Lohri Festival: primarily celebrated by Sikhs and Hindus. It marks the end of the winter season and is traditionally believed to welcome the sun to the northern hemisphere. It is observed a night before Makar Sankranti, this occasion involves a Puja Parikrama around the bonfire with prasad. It is essentially termed as the festival of the farmers and harvest, whereby, the farmers thank the Supreme Being.

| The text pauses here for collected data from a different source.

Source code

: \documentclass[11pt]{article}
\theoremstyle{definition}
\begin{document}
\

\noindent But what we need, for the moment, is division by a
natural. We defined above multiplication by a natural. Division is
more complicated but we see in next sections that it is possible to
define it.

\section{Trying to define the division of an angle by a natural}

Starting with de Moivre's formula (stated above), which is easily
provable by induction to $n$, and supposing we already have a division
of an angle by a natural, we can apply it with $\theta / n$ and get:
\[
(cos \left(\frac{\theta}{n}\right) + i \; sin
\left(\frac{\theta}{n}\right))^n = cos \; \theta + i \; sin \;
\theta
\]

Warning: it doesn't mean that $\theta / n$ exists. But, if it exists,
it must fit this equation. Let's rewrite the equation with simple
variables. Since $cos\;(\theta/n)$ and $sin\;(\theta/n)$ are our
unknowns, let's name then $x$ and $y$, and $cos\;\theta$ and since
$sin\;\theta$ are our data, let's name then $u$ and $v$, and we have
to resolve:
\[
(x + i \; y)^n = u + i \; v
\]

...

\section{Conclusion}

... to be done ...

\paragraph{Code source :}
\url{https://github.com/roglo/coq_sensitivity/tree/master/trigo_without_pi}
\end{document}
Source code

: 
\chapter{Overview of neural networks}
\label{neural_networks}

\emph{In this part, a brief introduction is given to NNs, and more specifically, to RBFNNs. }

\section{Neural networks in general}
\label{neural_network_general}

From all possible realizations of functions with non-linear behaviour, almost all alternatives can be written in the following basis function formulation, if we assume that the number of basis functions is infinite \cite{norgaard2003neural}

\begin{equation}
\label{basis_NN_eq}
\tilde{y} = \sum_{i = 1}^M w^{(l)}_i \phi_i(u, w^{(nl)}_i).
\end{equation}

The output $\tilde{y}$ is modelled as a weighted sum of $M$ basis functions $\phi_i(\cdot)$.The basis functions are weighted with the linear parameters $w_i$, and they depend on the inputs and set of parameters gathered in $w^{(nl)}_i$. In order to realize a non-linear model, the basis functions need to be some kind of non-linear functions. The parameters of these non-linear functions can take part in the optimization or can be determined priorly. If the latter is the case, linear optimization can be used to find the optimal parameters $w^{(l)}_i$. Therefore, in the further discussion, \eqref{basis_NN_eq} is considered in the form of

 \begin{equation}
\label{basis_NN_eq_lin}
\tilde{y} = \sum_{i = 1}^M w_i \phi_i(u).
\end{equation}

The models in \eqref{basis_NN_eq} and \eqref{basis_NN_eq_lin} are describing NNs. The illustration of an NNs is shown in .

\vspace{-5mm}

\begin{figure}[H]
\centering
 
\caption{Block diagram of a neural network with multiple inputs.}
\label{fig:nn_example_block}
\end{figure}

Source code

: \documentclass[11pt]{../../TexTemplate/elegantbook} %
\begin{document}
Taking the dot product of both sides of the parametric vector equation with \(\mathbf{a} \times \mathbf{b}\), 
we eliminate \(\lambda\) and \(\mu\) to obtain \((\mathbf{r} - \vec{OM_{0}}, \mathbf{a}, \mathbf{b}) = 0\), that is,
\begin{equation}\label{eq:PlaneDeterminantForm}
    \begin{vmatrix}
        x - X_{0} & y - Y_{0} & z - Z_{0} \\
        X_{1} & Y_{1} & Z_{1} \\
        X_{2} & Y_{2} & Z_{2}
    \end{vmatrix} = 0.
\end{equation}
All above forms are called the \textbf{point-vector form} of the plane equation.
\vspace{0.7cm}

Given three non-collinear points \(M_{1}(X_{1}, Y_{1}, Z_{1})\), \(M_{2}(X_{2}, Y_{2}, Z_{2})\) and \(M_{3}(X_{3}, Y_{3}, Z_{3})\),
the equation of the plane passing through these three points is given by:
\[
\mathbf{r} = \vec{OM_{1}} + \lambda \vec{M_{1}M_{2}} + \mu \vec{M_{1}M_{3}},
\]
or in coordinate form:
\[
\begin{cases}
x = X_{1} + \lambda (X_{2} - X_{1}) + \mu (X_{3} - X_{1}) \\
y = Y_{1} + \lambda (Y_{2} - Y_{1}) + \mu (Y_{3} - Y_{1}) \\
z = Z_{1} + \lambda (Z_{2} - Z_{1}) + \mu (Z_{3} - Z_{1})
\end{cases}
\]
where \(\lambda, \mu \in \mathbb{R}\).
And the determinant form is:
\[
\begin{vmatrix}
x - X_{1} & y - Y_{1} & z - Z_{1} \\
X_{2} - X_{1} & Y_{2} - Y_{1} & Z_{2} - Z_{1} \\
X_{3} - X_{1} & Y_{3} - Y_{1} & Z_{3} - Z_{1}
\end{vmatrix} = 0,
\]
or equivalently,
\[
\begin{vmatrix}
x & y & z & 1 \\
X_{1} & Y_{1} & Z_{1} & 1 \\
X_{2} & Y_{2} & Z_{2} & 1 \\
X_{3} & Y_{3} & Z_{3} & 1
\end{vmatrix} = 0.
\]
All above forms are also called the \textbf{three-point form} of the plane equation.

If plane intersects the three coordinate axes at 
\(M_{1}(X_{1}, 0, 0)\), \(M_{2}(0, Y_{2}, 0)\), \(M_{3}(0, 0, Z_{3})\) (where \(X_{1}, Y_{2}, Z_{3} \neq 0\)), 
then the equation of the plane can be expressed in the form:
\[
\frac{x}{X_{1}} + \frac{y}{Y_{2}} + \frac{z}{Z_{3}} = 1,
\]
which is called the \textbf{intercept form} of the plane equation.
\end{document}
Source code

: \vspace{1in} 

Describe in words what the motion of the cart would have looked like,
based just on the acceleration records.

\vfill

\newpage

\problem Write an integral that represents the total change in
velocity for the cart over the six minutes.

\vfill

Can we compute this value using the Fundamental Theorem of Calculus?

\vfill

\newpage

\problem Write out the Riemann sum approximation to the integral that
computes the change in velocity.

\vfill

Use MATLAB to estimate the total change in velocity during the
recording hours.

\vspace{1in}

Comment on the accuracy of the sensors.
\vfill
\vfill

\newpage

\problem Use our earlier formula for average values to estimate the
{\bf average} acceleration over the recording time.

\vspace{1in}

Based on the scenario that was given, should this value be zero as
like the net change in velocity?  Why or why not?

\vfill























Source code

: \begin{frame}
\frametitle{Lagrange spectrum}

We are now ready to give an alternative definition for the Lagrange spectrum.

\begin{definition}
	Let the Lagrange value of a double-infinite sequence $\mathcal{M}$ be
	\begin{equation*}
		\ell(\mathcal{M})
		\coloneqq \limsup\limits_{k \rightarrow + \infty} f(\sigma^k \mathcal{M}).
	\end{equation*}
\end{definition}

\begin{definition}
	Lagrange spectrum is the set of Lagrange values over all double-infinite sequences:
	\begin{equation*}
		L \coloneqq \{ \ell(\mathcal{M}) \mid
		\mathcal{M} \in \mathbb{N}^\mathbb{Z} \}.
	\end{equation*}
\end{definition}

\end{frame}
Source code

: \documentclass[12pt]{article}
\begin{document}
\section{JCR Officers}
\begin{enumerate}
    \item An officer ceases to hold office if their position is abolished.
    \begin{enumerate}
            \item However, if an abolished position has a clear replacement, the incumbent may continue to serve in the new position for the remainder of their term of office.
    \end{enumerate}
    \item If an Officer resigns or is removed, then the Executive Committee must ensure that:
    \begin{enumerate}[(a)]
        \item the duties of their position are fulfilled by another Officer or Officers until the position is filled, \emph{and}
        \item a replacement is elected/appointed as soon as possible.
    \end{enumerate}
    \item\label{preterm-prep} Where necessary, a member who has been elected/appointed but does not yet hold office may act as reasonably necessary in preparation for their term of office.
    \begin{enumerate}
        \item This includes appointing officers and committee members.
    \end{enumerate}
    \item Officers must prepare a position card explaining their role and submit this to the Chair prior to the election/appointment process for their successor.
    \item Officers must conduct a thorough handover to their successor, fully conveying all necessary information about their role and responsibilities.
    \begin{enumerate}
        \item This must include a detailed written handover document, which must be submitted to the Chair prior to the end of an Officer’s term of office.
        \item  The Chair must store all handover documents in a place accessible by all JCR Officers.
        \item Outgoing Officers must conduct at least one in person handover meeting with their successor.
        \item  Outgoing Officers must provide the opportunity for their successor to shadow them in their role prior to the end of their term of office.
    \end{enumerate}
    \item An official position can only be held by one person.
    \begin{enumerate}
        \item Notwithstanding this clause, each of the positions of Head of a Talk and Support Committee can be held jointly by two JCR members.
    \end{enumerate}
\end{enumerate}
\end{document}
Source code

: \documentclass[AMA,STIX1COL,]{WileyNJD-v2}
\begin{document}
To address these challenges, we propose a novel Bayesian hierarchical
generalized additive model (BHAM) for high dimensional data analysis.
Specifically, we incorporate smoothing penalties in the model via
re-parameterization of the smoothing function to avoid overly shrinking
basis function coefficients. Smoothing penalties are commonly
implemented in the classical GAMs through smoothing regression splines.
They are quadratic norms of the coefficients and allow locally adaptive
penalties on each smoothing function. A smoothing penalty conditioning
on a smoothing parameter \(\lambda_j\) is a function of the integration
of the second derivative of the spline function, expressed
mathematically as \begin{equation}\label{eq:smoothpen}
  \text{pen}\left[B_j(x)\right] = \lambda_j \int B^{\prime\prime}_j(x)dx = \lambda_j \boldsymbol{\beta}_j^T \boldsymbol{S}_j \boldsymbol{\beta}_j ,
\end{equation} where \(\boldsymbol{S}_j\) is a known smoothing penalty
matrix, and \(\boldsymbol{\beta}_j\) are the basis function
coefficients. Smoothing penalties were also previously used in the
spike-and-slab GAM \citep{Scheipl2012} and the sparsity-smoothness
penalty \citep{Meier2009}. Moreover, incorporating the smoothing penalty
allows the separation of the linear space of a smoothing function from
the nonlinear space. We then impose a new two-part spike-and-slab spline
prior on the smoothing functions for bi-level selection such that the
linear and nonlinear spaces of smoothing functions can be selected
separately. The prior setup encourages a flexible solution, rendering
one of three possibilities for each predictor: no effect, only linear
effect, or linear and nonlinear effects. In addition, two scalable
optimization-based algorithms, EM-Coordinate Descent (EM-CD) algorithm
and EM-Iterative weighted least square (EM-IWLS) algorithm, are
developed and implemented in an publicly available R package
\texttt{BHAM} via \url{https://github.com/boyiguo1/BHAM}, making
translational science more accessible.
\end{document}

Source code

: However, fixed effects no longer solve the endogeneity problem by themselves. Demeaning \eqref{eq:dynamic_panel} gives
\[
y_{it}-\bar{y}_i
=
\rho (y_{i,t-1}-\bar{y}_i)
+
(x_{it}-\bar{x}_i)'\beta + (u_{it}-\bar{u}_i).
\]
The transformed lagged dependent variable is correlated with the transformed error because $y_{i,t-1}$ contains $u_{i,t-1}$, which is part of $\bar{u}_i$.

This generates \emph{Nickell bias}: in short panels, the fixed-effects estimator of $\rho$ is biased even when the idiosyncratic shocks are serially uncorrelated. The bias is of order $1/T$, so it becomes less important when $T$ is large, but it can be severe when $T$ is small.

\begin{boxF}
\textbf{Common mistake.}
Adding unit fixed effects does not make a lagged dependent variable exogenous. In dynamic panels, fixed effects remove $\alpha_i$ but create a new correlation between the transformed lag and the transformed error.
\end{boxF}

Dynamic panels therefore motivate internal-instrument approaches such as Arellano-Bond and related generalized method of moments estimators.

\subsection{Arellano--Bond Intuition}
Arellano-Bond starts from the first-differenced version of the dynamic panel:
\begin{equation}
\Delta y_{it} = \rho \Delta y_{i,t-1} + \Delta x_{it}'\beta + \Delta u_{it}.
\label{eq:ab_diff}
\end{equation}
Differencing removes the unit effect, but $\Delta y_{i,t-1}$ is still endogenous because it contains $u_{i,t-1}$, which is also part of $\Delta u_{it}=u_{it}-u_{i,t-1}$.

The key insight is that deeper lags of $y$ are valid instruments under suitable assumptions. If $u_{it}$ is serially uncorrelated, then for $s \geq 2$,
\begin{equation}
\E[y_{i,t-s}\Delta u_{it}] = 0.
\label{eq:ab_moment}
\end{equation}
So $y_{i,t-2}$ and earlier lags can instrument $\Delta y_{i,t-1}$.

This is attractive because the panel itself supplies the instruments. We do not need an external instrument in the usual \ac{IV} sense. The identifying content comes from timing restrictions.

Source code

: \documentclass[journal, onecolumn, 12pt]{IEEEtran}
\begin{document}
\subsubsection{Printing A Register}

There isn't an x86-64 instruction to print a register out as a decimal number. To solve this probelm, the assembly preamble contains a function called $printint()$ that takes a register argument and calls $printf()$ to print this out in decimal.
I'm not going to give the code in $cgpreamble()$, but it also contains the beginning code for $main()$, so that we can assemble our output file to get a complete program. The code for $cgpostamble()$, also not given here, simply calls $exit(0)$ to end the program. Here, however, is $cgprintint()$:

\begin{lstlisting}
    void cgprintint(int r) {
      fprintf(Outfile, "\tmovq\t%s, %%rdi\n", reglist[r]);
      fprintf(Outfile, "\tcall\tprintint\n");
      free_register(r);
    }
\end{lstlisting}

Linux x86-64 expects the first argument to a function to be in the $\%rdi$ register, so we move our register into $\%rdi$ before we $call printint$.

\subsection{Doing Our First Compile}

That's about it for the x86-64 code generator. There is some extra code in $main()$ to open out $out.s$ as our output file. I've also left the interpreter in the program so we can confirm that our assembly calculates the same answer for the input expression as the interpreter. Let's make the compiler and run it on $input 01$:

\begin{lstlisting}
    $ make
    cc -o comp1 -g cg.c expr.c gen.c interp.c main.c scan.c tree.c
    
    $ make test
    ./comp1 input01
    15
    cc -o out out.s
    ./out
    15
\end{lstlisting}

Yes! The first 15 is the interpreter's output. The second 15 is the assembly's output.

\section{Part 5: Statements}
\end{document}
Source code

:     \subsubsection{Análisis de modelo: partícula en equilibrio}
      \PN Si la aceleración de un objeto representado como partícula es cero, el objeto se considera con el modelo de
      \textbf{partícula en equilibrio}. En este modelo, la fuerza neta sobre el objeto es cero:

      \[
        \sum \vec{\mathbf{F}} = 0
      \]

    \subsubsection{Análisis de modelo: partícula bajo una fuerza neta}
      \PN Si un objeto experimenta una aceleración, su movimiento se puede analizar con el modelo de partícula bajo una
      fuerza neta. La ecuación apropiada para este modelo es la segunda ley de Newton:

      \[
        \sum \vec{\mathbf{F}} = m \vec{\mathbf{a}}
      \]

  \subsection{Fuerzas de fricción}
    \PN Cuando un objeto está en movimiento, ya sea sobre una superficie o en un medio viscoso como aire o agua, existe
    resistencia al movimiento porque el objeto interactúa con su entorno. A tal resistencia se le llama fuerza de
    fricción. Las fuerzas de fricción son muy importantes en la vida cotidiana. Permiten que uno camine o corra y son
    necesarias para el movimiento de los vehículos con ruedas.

PHDI- Planetary Pressure Adjusted HDI: is an experimental metric that adjusts the Human Development Index (HDI) for planetary pressures. This index is similar to the Inequality-adjusted HDI adjustment, previously introduced by the United Nations Development Program (UNDP). It is the level of human development adjusted by carbon dioxide emissions per person and material footprint per capita. The material foot print is the amount of fossil fuels, metals and other resources consumed by a country to produce the required Goods and Services. In an ideal scenario where there are no pressures on the planet, the PHDI equals the HDI. However, all countries of the world have substantial pressure from their part. If this new metric is taken into account, Ireland tops the list while India moves 8 positions up from the HDI rank of 131.
Henley Passport Index: lists the most travel-friendly passports of the world. This year India has been ranked at 83rd. Henley Passport Index ranks the passports of countries on the basis of number of destinations their holders can visit without getting visa in advance. Rankings are decided by analysing the data provided by ‘International Air Transport Association (IATA)’.
Adjusted Gross Revenue: is the usage and licensing fee that telecom operators are charged by the Department of Telecommunications (DoT). It is divided into spectrum usage charges and licensing fees, pegged between 3-5 percent and 8 percent respectively. As per DoT, the charges are calculated based on all revenues earned by a telco – including non-telecom related sources such as deposit interests and asset sales.
Debt to GDP ratio: is the metric comparing a country’s public debt to its gross domestic product (GDP). By comparing what a country owes with what it produces, the debt-to-GDP ratio reliably indicates that particular country’s ability to pay back its debts.